En revanche, le montant des deux quittances de mainlevée de saisie versées aux débats, soit 1.152,87 € (respectivement 714,78 € le 24 février 2005 et 438,09 € le 14 avril 2005), ne figure pas sur le décompte du 21 juin 2006 et cette somme doit donc venir en déduction de la créance.

Il en résulte un trop perçu de loyers et charges au 21 juin 2006 d'un montant de 203,13 € (1.152,87 - 949,74) au paiement de laquelle les consorts Y. seront donc solidairement condamnés dans le cadre de la demande reconventionnelle de Mademoiselle X.

[minute page 6]

Sur les demandes de paiement et de restitution de la somme de 115,56 € au titre de la clause pénale :

Mademoiselle X. doit être déboutée de sa demande de restitution des sommes visées de ce chef dans le commandement de payer et dont elle ne justifie pas le paiement spontané alors que le jugement déféré n'était pas assorti de l'exécution provisoire.

Par ailleurs, le jugement déféré doit être infirmé en ce qu'il a réduit la clause pénale à 1 % du montant des impayés alors que, la locataire étant créditrice au titre du décompte des loyers et charges, cette clause n'a dès lors pas lieu d'être appliquée.

 

Sur la demande de dommages et intérêts pour procédure abusive :

L'exercice d'une action en justice, de même que la défense à une telle action, constituant en principe un droit l'appelante, qui ne démontre pas la mauvaise foi des bailleurs, sera donc déboutée de sa demande de dommages et intérêts pour procédure abusive.

 

Sur les frais irrépétibles :

Il n'apparaît pas inéquitable de laisser les frais irrépétibles à la charge de l'indivision Y.

Il apparaît inéquitable de laisser les frais irrépétibles à la charge de Mademoiselle X.

 

DISPOSITIF (décision proprement dite)                                          (N.B. : mention ne figurant pas sur l’original)

Par ces motifs,

Confirme partiellement le jugement déféré en ce qu'il a :

- Débouté les consorts Y. de leur demande d'expulsion de Mademoiselle X.,

- Rejeté les demandes de Mademoiselle X. tendant à la nullité des clauses du bail afférentes aux frais de quittance et à la clause pénale.

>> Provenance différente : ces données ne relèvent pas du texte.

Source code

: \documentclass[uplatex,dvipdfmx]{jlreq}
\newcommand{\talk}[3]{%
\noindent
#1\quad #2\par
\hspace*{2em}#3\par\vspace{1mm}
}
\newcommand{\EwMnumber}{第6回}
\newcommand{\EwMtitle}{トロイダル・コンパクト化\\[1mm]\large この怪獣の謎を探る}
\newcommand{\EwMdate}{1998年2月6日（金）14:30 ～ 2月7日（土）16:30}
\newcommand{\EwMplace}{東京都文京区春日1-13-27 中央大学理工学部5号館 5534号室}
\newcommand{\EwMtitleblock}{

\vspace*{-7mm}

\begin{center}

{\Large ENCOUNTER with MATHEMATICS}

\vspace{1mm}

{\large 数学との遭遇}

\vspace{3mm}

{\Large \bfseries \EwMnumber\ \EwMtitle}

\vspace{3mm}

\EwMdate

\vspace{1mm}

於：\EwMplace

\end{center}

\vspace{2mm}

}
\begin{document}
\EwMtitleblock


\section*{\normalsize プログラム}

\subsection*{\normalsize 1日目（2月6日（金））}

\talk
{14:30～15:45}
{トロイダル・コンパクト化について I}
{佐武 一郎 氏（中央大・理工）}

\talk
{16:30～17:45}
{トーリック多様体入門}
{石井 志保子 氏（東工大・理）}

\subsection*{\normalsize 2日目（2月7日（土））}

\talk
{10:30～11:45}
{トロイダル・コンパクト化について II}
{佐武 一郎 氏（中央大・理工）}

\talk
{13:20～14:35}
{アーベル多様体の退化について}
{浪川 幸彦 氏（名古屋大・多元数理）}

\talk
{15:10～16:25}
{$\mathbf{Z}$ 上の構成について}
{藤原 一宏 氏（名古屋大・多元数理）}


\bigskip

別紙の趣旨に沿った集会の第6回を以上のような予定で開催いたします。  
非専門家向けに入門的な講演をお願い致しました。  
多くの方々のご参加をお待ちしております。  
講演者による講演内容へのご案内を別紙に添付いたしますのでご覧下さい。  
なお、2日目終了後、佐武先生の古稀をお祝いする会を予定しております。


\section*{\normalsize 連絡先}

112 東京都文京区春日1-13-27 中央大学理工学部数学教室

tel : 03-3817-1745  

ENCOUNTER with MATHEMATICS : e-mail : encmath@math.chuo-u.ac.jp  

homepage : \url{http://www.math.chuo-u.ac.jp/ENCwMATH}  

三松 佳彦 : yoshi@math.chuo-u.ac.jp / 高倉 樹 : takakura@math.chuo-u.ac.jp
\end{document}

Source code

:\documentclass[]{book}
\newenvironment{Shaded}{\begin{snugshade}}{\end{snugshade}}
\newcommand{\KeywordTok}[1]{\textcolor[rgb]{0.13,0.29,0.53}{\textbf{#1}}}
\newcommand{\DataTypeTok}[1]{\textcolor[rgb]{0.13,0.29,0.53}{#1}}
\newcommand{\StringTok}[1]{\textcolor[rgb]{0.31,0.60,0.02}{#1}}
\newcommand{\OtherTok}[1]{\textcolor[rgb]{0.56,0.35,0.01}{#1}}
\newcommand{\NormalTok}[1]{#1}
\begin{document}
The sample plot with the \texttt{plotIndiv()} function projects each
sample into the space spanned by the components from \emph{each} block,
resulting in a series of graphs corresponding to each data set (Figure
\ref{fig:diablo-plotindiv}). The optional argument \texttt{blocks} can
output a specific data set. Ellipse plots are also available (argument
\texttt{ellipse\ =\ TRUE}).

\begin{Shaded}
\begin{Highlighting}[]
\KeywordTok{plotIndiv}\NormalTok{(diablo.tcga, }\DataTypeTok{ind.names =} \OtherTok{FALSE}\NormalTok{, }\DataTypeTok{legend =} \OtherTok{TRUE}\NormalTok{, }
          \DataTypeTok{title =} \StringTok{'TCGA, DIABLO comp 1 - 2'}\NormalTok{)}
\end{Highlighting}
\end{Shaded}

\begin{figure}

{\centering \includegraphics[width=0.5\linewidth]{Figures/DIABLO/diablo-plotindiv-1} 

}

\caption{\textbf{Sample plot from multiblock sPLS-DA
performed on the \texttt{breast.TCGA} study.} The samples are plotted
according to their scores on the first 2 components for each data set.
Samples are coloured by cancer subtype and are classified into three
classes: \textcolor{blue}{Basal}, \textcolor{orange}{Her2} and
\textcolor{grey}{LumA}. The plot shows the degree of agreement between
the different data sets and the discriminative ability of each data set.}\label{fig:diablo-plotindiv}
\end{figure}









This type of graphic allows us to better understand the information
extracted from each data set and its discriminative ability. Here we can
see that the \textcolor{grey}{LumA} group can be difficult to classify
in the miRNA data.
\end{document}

- Infirme le jugement déféré en toutes ses autres dispositions ;

statuant à nouveau :

- Déboute Mademoiselle X. de sa demande de restitution des sommes versées au titre des frais de quittance,

- Condamne solidairement Monsieur Y. et Madame Y. au paiement de la somme de 203,13 € au titre du décompte des loyers et charges impayés au 21 juin 2006,

- Déboute Mademoiselle X. de sa demande de restitution au titre de la clause pénale,

- minute page 7] Dit n'y avoir lieu à application de la clause pénale,

- Déboute Mademoiselle X. de sa demande de dommages et intérêts pour procédure abusive,

- Rejette la demande des consorts Y. au titre des frais irrépétibles,

- Condamne Monsieur Y. et Madame Y. au paiement in solidum de la somme de 1.500 € au titre de l'article 700 du code de procédure civile ainsi que des dépens de première instance et d'appel, en ce compris le coût du commandement, avec distraction au profit des avoués en la cause en vertu de l'article 699 du code de procédure civile.

Le présent arrêt a été signé par Monsieur Robert MIORI, Président, et par Monsieur Hervé GOUDOT, Greffier, auquel la minute de la décision a été remise par le magistrat signataire.